The article focused on Al Hoffman, a Florida-based political donor and businessman who in an email told six top GOP officials — including Gov. Rick Scott and Jeb Bush — that he’d stem campaign contributions to candidates, and their related committees, who do not support a ban on assault weapons.
Rummell, described as “a Jacksonville-based donor who gave $125,000 to Jeb Bush’s “super PAC” in 2016, said he was on board with Mr. Al Hoffman’s plan and would only contribute to candidates supportive of banning assault weapons.”
Rummell said, per the Times, “the Parkland shooting was a turning point: ‘It has to start somewhere,’ Mr. Rummell said, of controlling guns.”
Rummell has donated majorly to candidates and causes in the Jacksonville area, including but not limited to the last two successful mayoral campaigns and the pension reform referendum of 2016.
On Sunday, he explained his position further in a statement provided to Florida Politics.

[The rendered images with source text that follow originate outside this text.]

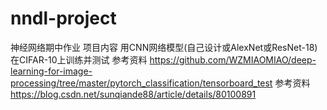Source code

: # nndl-project
神经网络期中作业 
项目内容 用CNN网络模型(自己设计或AlexNet或ResNet-18)在CIFAR-10上训练并测试
参考资料 https://github.com/WZMIAOMIAO/deep-learning-for-image-processing/tree/master/pytorch_classification/tensorboard_test
参考资料 https://blog.csdn.net/sunqiande88/article/details/80100891
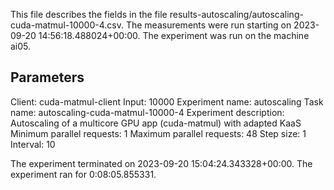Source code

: This file describes the fields in the file results-autoscaling/autoscaling-cuda-matmul-10000-4.csv.
The measurements were run starting on 2023-09-20 14:56:18.488024+00:00.
The experiment was run on the machine ai05.

## Parameters
Client: cuda-matmul-client
Input: 10000
Experiment name: autoscaling
Task name: autoscaling-cuda-matmul-10000-4
Experiment description: Autoscaling of a multicore GPU app (cuda-matmul) with adapted KaaS
Minimum parallel requests: 1
Maximum parallel requests: 48
Step size: 1
Interval: 10


The experiment terminated on 2023-09-20 15:04:24.343328+00:00.
The experiment ran for 0:08:05.855331.
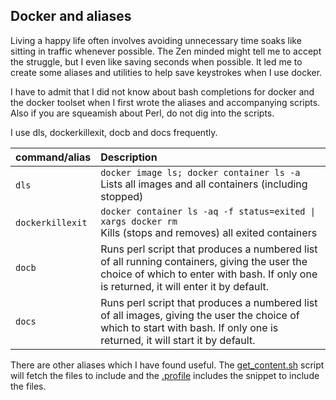 Docker and aliases
------------------

Living a happy life often involves avoiding unnecessary time soaks like sitting in traffic whenever possible. The Zen minded might tell me to accept the struggle, but I even like saving seconds when possible. It led me to create some aliases and utilities to help save keystrokes when I use docker.

I have to admit that I did not know about bash completions for docker and the docker toolset when I first wrote the aliases and accompanying scripts. Also if you are squeamish about Perl, do not dig into the scripts.

I use dls, dockerkillexit, docb and docs frequently.

| command/alias   | Description           |
|-----------------|:----------------------|
| `dls` |  `docker image ls; docker container ls -a` <br/>Lists all images and all containers (including stopped)|
| `dockerkillexit` |  `docker container ls -aq -f status=exited \| xargs docker rm` <br/>Kills (stops and removes) all exited containers|
| `docb` | Runs perl script that produces a numbered list of all running containers, giving the user the choice of which to enter with bash. If only one is returned, it will enter it by default. |
| `docs` |  Runs perl script that produces a numbered list of all images, giving the user the choice of which to start with bash. If only one is returned, it will start it by default.|

There are other aliases which I have found useful. The [get_content.sh](get_content.sh) script will fetch the files to include and the [.profile](.profile) includes the snippet to include the files.
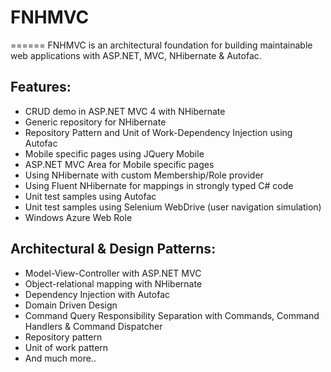 # FNHMVC
======
FNHMVC is an architectural foundation for building maintainable web applications with ASP.NET, MVC, NHibernate & Autofac.

## Features:
* CRUD demo in ASP.NET MVC 4 with NHibernate
* Generic repository for NHibernate
* Repository Pattern and Unit of Work-Dependency Injection using Autofac
* Mobile specific pages using JQuery Mobile
* ASP.NET MVC Area for Mobile specific pages
* Using NHibernate with custom Membership/Role provider
* Using Fluent NHibernate for mappings in strongly typed C# code
* Unit test samples using Autofac
* Unit test samples using Selenium WebDrive (user navigation simulation)
* Windows Azure Web Role

## Architectural & Design Patterns:
* Model-View-Controller with ASP.NET MVC
* Object-relational mapping with NHibernate
* Dependency Injection with Autofac
* Domain Driven Design
* Command Query Responsibility Separation with Commands, Command Handlers & Command Dispatcher
* Repository pattern
* Unit of work pattern
* And much more..

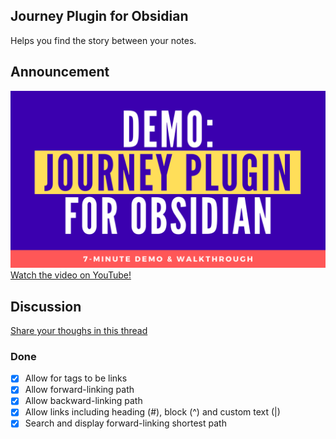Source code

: ## Journey Plugin for Obsidian
Helps you find the story between your notes.

## Announcement
![](https://github.com/akaalias/obsidian-journey-plugin/blob/master/journey-thumbnail.png?raw=true)
[Watch the video on YouTube!](https://www.youtube.com/watch?v=iRydNlinRlc)

## Discussion
[Share your thoughs in this thread](https://forum.obsidian.md/t/new-plugin-journey-find-the-story-between-your-notes/12153)

### Done
- [x] Allow for tags to be links
- [x] Allow forward-linking path
- [x] Allow backward-linking path
- [x] Allow links including heading (#), block (^) and custom text (|) 
- [x] Search and display forward-linking shortest path
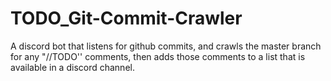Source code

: # TODO_Git-Commit-Crawler
A discord bot that listens for github commits, and crawls the master branch for any "//TODO'' comments, then adds those comments to a list that is available in a discord channel.
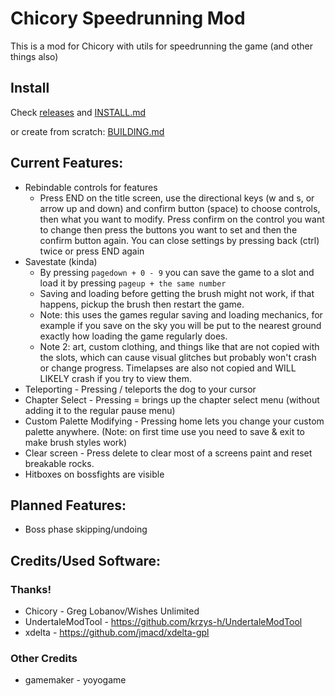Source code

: # Chicory Speedrunning Mod

This is a mod for Chicory with utils for speedrunning the game (and other things also)

## Install

Check [releases](https://github.com/JdavisBro/chicory-speedrun-mod/releases/) and [INSTALL.md](https://github.com/JdavisBro/chicory-speedrun-mod/blob/main/INSTALL.md)

or create from scratch: [BUILDING.md](https://github.com/JdavisBro/chicory-speedrun-mod/blob/main/BUILDING.md)

## Current Features:

- Rebindable controls for features
  - Press END on the title screen, use the directional keys (w and s, or arrow up and down) and confirm button (space) to choose controls, then what you want to modify. Press confirm on the control you want to change then press the buttons you want to set and then the confirm button again. You can close settings by pressing back (ctrl) twice or press END again
- Savestate (kinda)
  - By pressing `pagedown + 0 - 9` you can save the game to a slot and load it by pressing `pageup + the same number`
  - Saving and loading before getting the brush might not work, if that happens, pickup the brush then restart the game.
  - Note: this uses the games regular saving and loading mechanics, for example if you save on the sky you will be put to the nearest ground exactly how loading the game regularly does.
  - Note 2: art, custom clothing, and things like that are not copied with the slots, which can cause visual glitches but probably won't crash or change progress. Timelapses are also not copied and WILL LIKELY crash if you try to view them.
- Teleporting - Pressing / teleports the dog to your cursor
- Chapter Select - Pressing = brings up the chapter select menu (without adding it to the regular pause menu)
- Custom Palette Modifying - Pressing home lets you change your custom palette anywhere. (Note: on first time use you need to save & exit to make brush styles work)
- Clear screen - Press delete to clear most of a screens paint and reset breakable rocks.
- Hitboxes on bossfights are visible

## Planned Features:

- Boss phase skipping/undoing

## Credits/Used Software:

### Thanks!

- Chicory - Greg Lobanov/Wishes Unlimited
- UndertaleModTool - https://github.com/krzys-h/UndertaleModTool
- xdelta - https://github.com/jmacd/xdelta-gpl

### Other Credits

- gamemaker - yoyogame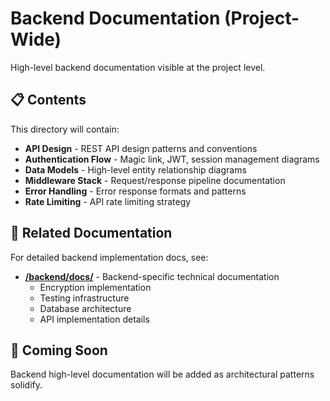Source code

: # Backend Documentation (Project-Wide)

High-level backend documentation visible at the project level.

## 📋 Contents

This directory will contain:

- **API Design** - REST API design patterns and conventions
- **Authentication Flow** - Magic link, JWT, session management diagrams
- **Data Models** - High-level entity relationship diagrams
- **Middleware Stack** - Request/response pipeline documentation
- **Error Handling** - Error response formats and patterns
- **Rate Limiting** - API rate limiting strategy

## 📂 Related Documentation

For detailed backend implementation docs, see:
- **[/backend/docs/](/../../backend/docs/README.md)** - Backend-specific technical documentation
  - Encryption implementation
  - Testing infrastructure
  - Database architecture
  - API implementation details

## 🚀 Coming Soon

Backend high-level documentation will be added as architectural patterns solidify.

“Al Hoffman has made a bold and decisive statement and his ultimate point is we need to do something major and radical-nipping at the edges isn’t working. Starting is hard and he’s taken what he considers to be an important first step. And, I totally agree that we as a nation need to focus on laws that would create a safer world for all. I am not sure that starting with just an ‘ultimatum’ is the right first step,” Rummell said, drawing a subtle but important distinction between his position and the rhetorical absolutism of Hoffman’s as documented by the NYT.

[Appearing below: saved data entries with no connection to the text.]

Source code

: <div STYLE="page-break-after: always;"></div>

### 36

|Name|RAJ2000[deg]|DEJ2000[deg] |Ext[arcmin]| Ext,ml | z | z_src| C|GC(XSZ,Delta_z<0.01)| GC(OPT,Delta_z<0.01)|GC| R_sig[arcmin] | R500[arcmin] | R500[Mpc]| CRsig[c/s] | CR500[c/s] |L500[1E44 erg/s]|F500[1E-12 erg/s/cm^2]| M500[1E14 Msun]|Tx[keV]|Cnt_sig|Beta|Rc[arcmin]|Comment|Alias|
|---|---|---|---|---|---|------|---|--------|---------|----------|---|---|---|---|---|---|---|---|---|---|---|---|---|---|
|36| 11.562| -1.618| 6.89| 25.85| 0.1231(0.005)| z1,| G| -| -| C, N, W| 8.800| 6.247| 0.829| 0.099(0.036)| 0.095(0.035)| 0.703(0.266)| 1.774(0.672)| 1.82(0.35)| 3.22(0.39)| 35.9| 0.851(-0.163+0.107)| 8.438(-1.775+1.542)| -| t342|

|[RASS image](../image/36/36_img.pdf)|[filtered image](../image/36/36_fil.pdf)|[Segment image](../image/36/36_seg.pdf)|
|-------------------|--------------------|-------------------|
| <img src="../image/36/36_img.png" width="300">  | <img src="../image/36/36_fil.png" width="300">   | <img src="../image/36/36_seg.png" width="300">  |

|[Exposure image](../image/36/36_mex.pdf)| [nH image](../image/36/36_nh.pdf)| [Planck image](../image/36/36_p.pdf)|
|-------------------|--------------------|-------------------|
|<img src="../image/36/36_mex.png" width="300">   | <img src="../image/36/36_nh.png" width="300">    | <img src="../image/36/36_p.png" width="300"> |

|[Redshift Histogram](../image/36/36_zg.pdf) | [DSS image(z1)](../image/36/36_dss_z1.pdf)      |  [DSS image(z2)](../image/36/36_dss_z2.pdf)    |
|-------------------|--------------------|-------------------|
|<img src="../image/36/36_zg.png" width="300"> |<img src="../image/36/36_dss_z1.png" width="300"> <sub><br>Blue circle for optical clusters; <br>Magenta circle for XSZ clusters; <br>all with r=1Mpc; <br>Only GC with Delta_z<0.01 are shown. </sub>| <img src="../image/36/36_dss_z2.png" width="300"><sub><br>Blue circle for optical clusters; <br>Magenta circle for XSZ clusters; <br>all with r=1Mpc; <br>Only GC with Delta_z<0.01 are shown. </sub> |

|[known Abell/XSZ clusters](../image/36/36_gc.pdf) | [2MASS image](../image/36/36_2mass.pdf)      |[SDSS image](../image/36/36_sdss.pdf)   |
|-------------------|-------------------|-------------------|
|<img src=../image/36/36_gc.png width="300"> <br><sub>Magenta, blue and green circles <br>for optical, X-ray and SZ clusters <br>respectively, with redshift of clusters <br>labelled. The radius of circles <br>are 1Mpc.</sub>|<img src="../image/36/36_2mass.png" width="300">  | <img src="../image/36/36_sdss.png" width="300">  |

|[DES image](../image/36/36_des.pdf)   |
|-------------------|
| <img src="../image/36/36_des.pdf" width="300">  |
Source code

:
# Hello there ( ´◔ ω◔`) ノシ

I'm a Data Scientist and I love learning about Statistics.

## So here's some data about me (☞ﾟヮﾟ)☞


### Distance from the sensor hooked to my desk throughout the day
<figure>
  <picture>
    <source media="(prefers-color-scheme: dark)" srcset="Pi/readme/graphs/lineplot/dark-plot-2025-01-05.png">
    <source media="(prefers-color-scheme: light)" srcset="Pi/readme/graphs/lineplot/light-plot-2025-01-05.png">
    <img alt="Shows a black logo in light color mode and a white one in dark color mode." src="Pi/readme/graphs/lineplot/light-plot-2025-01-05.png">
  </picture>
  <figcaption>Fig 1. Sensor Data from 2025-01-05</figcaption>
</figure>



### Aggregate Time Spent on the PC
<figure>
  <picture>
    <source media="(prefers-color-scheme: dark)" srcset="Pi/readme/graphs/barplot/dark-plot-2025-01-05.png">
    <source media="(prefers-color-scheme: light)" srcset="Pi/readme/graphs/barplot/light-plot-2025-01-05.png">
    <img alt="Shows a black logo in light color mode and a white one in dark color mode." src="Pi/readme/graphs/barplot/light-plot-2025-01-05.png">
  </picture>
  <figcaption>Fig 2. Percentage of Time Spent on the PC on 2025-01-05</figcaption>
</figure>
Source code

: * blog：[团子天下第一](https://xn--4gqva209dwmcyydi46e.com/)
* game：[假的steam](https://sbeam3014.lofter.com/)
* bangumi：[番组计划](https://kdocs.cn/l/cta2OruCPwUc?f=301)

“We need a plan, a strategy and tactics. Starting any process is hard – especially one that is as serious, complicated and emotional as this is. Now is the time for us to have a debate that is honest, thoughtful and complete, taking into account all the important issues about how we live practically under the Second Amendment, which I fully support. The discussion needs to end with real transformation and actionable items that bring about real reform, protections and change,” Rummell said.

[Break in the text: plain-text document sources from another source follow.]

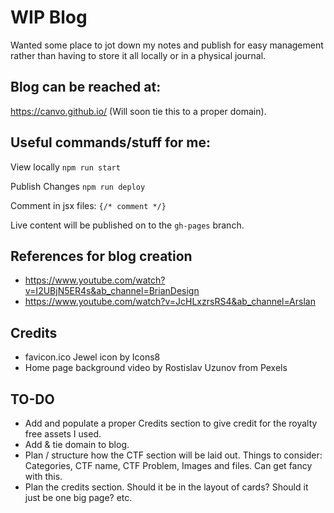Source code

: # WIP Blog

Wanted some place to jot down my notes and publish for easy management rather than having to store it all locally or in a physical journal.

## Blog can be reached at:
https://canvo.github.io/ (Will soon tie this to a proper domain).

## Useful commands/stuff for me:

View locally
`npm run start`

Publish Changes
`npm run deploy`

Comment in jsx files:
`{/* comment */}`

Live content will be published on to the `gh-pages` branch.

## References for blog creation
- https://www.youtube.com/watch?v=I2UBjN5ER4s&ab_channel=BrianDesign
- https://www.youtube.com/watch?v=JcHLxzrsRS4&ab_channel=Arslan

## Credits
- favicon.ico Jewel icon by Icons8
- Home page background video by Rostislav Uzunov from Pexels

## TO-DO
- Add and populate a proper Credits section to give credit for the royalty free assets I used.
- Add & tie domain to blog.
- Plan / structure how the CTF section will be laid out. Things to consider: Categories, CTF name, CTF Problem, Images and files. Can get fancy with this.
- Plan the credits section. Should it be in the layout of cards? Should it just be one big page? etc.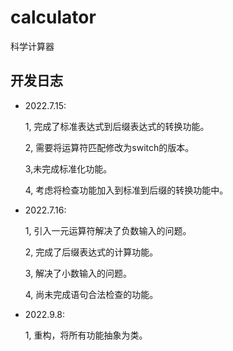 # calculator
科学计算器
## 开发日志
- 2022.7.15: 

    1, 完成了标准表达式到后缀表达式的转换功能。
    
    2, 需要将运算符匹配修改为switch的版本。
    
    3,未完成标准化功能。
    
    4, 考虑将检查功能加入到标准到后缀的转换功能中。
    
- 2022.7.16:

    1, 引入一元运算符解决了负数输入的问题。
    
    2, 完成了后缀表达式的计算功能。
    
    3, 解决了小数输入的问题。
    
    4, 尚未完成语句合法检查的功能。
    
- 2022.9.8:

    1, 重构，将所有功能抽象为类。
    
    
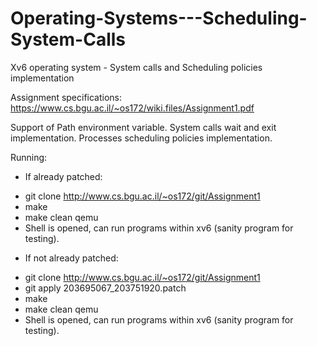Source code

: # Operating-Systems---Scheduling-System-Calls
Xv6 operating system - System calls and Scheduling policies implementation 

Assignment specifications: https://www.cs.bgu.ac.il/~os172/wiki.files/Assignment1.pdf

Support of Path environment variable.
System calls wait and exit implementation.
Processes scheduling policies implementation.

Running:
- If already patched:
* git clone http://www.cs.bgu.ac.il/~os172/git/Assignment1
* make
* make clean qemu
* Shell is opened, can run programs within xv6 (sanity program for testing).

- If not already patched:
* git clone http://www.cs.bgu.ac.il/~os172/git/Assignment1
* git apply 203695067_203751920.patch
* make
* make clean qemu
* Shell is opened, can run programs within xv6 (sanity program for testing).
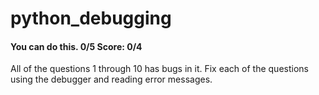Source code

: # python_debugging
#### You can do this. 0/5 Score: 0/4
All of the questions 1 through 10 has bugs in it. Fix each of the questions using the debugger and reading error messages.
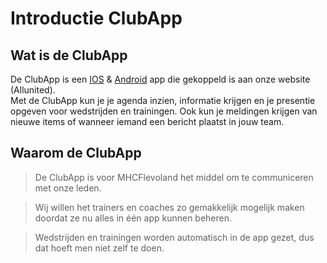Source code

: # Introductie ClubApp

## Wat is de ClubApp

De ClubApp is een [IOS](https://apps.apple.com/nl/app/clubapp/id1136583337) & [Android](https://play.google.com/store/apps/details?id=nl.tizin.socie.tennis&gl=NL) app die gekoppeld is aan onze website (Allunited).
<br>
Met de ClubApp kun je je agenda inzien, informatie krijgen en je presentie opgeven voor wedstrijden en trainingen. Ook kun je meldingen krijgen van nieuwe items of wanneer iemand een bericht plaatst in jouw team.

## Waarom de ClubApp

> De ClubApp is voor MHCFlevoland het middel om te communiceren met onze leden.

> Wij willen het trainers en coaches zo gemakkelijk mogelijk maken doordat ze nu alles in één app kunnen beheren.

> Wedstrijden en trainingen worden automatisch in de app gezet, dus dat hoeft men niet zelf te doen.


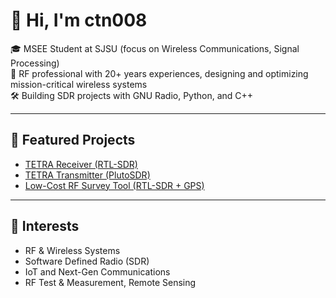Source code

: # 👋 Hi, I'm ctn008

🎓 MSEE Student at SJSU (focus on Wireless Communications, Signal Processing)  
📡 RF professional with 20+ years experiences, designing and optimizing mission-critical wireless systems  
🛠️ Building SDR projects with GNU Radio, Python, and C++  

---

## 🔗 Featured Projects
- [TETRA Receiver (RTL-SDR)](https://github.com/ctn008/tetra-receiver)  
- [TETRA Transmitter (PlutoSDR)](https://github.com/ctn008/tetra-transmitter)  
- [Low-Cost RF Survey Tool (RTL-SDR + GPS)](https://github.com/ctn008/rf_surveytool)  

---

## 📌 Interests
- RF & Wireless Systems  
- Software Defined Radio (SDR)  
- IoT and Next-Gen Communications  
- RF Test & Measurement, Remote Sensing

We’ve reached out to Jacksonville Republicans Mayor Lenny Curry and State Attorney Melissa Nelson, both of whom were endorsed by the National Rifle Association and backed by Rummell, for their thoughts.
Florida Republicans such as Gov. Scott and the leadership of the state Legislature support mental health restrictions for gun purchases and more funding for “school hardening,” but the wants of the donor class may go farther than that.